The sinking of the Titanic is one of those events we keep going back to. In this case, I composed a tail biter of a story where the narrator realizes by the end he is just one strand in that rope of time.

INSPIRATION: The Ray Bradbury quote that starts the story.

You can read it online here.

8. "Three Twilight Zone Variations on a High School Reunion" - 3rd Spectral Book of Horror Stories, Oct. 31, 2016

He faced the fountain in the center of the atrium.  "It was sitting right over there that Joyce dumped me." 


The retired teacher knitted her brow.  "Joyce Mann?" 

The author grimaced.  "Sho 'nuff, Mrs. Lennon.  That's the reason I went to college in Texas, rather than staying close to home," he said.  “I wanted a change of scenery.”

She looked at him.  “It must have hurt.”

“A lot,” he said.  “It still does.”

He walked briskly across the atrium.  “And I remember how, when we both stood up, we were both so mad, and she took off in one direction, and I went the opposite way, and when I rounded the corner...”

"Stop!" shouted the teacher.  “There’s scaffolding!” 

The author struck his head on a protruding plank, and fell to the ground unconscious.

An uncommon foray for me into the peripheries of horror, this is really very much a Twilight Zone-type ghost story - the ghosts being teenage angst. Joseph Rubas picked this up for his U.K.-based horror anthology.
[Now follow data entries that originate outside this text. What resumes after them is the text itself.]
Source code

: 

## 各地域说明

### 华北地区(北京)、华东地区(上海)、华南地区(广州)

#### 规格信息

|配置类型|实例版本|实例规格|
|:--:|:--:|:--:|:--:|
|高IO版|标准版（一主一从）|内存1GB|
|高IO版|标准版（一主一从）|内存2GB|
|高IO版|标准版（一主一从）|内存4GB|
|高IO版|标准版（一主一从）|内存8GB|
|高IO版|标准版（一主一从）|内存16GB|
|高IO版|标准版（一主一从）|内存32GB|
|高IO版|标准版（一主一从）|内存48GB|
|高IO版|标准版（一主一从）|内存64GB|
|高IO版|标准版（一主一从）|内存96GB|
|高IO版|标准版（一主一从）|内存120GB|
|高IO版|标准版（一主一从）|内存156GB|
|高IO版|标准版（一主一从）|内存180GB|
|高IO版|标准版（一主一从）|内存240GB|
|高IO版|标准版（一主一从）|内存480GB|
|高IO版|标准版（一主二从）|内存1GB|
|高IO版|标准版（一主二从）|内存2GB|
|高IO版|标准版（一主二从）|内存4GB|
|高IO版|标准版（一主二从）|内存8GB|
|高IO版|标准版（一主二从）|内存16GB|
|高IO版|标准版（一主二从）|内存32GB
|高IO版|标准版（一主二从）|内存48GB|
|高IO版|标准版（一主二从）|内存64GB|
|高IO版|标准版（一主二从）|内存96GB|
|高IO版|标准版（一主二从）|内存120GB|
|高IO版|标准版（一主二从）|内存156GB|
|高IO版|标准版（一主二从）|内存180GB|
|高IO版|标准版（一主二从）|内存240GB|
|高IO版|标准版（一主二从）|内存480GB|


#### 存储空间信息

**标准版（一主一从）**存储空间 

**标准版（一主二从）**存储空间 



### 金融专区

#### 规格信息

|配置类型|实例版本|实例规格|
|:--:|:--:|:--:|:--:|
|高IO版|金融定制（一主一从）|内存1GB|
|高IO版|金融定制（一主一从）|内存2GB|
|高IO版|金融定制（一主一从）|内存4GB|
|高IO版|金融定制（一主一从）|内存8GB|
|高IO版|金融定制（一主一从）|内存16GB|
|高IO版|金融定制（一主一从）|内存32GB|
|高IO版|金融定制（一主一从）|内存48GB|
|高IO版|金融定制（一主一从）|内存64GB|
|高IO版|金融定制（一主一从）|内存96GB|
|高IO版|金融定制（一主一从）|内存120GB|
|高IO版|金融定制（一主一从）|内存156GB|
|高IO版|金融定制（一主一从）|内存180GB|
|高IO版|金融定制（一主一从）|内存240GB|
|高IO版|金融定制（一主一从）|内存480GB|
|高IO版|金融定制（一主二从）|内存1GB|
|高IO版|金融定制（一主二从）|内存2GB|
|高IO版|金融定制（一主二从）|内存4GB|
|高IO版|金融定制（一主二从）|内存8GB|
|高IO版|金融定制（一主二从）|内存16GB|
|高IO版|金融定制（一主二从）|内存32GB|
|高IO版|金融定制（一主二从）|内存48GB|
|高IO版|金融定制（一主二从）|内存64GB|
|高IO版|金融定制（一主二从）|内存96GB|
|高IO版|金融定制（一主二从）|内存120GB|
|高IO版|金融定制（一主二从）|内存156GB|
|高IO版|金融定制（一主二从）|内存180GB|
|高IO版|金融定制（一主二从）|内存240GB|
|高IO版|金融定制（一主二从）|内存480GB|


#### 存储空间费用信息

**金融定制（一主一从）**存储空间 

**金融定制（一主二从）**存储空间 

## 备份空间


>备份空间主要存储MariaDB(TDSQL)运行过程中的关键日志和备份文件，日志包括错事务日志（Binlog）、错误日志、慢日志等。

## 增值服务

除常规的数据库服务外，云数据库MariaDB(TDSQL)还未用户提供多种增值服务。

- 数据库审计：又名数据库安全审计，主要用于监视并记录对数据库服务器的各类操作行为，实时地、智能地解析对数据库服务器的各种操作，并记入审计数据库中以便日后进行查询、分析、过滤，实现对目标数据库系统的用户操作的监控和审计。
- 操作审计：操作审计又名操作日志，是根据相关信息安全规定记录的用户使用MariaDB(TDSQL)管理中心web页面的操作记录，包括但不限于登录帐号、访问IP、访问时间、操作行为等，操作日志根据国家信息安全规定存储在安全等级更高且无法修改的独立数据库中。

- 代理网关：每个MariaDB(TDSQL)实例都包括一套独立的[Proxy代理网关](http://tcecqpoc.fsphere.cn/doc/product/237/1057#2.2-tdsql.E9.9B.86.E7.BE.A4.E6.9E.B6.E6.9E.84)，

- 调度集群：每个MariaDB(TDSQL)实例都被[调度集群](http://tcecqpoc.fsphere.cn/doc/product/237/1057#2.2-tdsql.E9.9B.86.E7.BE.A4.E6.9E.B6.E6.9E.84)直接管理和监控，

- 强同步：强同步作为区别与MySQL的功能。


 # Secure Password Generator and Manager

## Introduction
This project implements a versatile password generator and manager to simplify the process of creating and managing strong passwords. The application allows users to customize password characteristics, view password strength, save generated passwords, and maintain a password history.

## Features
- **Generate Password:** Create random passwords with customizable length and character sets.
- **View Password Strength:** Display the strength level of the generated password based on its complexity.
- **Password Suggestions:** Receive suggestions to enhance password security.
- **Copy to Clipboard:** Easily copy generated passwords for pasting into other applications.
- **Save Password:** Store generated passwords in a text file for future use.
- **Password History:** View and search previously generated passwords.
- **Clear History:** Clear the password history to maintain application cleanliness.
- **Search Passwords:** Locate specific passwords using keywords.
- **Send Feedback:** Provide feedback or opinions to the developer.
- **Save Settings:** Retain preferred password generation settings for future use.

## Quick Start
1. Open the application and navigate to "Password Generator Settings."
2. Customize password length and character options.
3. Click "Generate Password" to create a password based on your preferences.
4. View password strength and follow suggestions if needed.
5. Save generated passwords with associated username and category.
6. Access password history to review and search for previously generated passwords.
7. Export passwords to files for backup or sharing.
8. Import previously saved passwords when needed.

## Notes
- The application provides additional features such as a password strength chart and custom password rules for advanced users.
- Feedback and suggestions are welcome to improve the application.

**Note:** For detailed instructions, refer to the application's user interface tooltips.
INSPIRATION: A real visit I made to my old high school in 2013

You can purchase it here.

9. “If You Were a Dinah Shore, My Love” – Gallery of Curiosities podcast, Dec. 26, 2016

Jack was seething.
 

The other nightclub owners always said he was a two-bit.
 

He’d been trying to get some respect from the Dallas mob for 16 years – with no success.
 

“Big Boy” Louie Campari had just dropped in for drink. On the way out, he looked at Jack’s “Teresa Brewer” on the stage.
 

The clone was warbling “A Sweet Old-Fashioned Girl.”
 

Campari sneered.
 

“Couldn’t afford anything better, eh?”
 

Jack watched him walk away, and clutched his fists in barely suppressed anger.
 

The son-of-a-bitch was right. He couldn’t afford someone from the top ranks of entertainment.
 

A Doris Day clone, or a Patti Page clone. Now THAT would be class.
 

He didn’t have the money.

Basically a feghoot played off the title of another spec fic story from a a few years ago that I really got sick of hearing about, I decided to exorcise the original title by writing a flash story to purge it from my brain.

Ironically, it turned out pretty good, and was sold to the Curious Gallery podcast, and so became my first original publication via podcast.

INSPIRATION: Rachel Swirsky's story, "If You Were a Dinosaur, My Love" - obviously.

It was the second story in a double bill; you can listen to it here. My story starts at 19:30.